__Requirement__
Copying exactly, give the lines in the material below from the one with "and also the footer link does not work." to the one with "->Now i must", ends included, and nothing besides.
Data below:
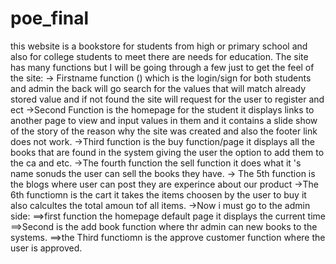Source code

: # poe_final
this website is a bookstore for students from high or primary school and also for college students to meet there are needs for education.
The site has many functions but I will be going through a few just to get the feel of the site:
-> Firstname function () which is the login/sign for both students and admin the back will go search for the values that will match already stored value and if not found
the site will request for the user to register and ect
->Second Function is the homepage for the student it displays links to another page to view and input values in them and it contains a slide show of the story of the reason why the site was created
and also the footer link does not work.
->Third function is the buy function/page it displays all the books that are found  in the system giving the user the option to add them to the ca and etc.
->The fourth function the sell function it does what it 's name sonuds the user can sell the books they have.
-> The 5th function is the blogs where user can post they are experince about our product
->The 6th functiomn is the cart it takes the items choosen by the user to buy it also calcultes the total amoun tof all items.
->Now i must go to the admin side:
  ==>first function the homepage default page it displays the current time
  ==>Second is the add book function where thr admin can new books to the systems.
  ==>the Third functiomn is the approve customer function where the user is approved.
End of Data.
Data below:
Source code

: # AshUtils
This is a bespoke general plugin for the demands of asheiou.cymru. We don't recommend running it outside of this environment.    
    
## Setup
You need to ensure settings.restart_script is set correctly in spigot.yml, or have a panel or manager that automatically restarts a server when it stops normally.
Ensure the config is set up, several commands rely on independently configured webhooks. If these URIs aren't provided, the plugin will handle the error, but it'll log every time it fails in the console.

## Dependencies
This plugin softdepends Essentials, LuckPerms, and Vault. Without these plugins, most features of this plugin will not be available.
End of Data.
__Solution to the problem__
and also the footer link does not work.
->Third function is the buy function/page it displays all the books that are found  in the system giving the user the option to add them to the ca and etc.
->The fourth function the sell function it does what it 's name sonuds the user can sell the books they have.
-> The 5th function is the blogs where user can post they are experince about our product
->The 6th functiomn is the cart it takes the items choosen by the user to buy it also calcultes the total amoun tof all items.
->Now i must go to the admin side:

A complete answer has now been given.